When you need a rebuild
| Change | What to rebuild |
|---|---|
| Added a field to Settings → Search → Indexes | Text index |
| Changed an analyzer or field boost | Text index |
| Removed an indexed field | Text index (the field disappears on the next rebuild) |
| Added an embedding field, or changed chunk size | Embeddings for the affected fields |
| Switched embedding provider or model | Embeddings for all embedded fields |
| Changed an NLP pipeline (added/removed an extractor) | Re-parse the affected fields |
| Restored from a backup taken on the same workspace version | Nothing — text and vector indexes are part of the snapshot |
| Restored from a backup on a different patch version | A safety rebuild is recommended |
| Schema migration that renamed a property | Text + vector index for that node type |
Triggering a rebuild
From the UI, Settings → Maintenance exposes three actions:
- Rebuild text indexes
- Rebuild embeddings
- Re-parse content
Each runs as a background task you can watch under Settings → Tasks. Rebuilds are non-blocking: existing search and AI queries continue to use the previous index until the new one is ready, then the engine swaps atomically.
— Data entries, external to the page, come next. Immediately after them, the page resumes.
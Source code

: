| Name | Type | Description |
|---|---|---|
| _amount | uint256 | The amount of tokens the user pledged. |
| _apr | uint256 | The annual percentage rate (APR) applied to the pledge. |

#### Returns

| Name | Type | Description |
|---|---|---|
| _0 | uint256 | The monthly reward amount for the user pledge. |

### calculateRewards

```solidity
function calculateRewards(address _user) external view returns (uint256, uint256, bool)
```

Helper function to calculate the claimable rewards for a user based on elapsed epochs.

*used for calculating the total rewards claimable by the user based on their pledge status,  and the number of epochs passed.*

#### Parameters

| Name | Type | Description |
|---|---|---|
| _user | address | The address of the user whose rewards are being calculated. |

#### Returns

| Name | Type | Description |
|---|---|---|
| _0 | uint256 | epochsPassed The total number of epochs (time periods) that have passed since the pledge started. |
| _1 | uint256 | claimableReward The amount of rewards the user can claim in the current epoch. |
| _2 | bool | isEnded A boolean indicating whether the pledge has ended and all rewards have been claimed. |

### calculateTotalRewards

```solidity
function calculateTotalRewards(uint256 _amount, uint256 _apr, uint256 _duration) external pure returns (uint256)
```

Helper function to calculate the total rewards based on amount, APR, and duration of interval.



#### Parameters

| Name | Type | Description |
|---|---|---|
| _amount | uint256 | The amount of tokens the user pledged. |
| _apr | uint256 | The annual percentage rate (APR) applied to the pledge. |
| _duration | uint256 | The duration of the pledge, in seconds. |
For automation, schedule the same operations from Settings → Scheduled Tasks with task types Reindex, RebuildEmbeddings, and Reparse. See Scheduled Tasks.
Capacity planning
Rebuilds are CPU- and disk-bound:
- A text rebuild is dominated by parsing — typically minutes for hundreds of thousands of nodes, hours for tens of millions.
- An embedding rebuild is dominated by the embedding provider's throughput and your rate limit. Budget the token cost ahead of time — re-embedding a large corpus is the most expensive operation you can trigger.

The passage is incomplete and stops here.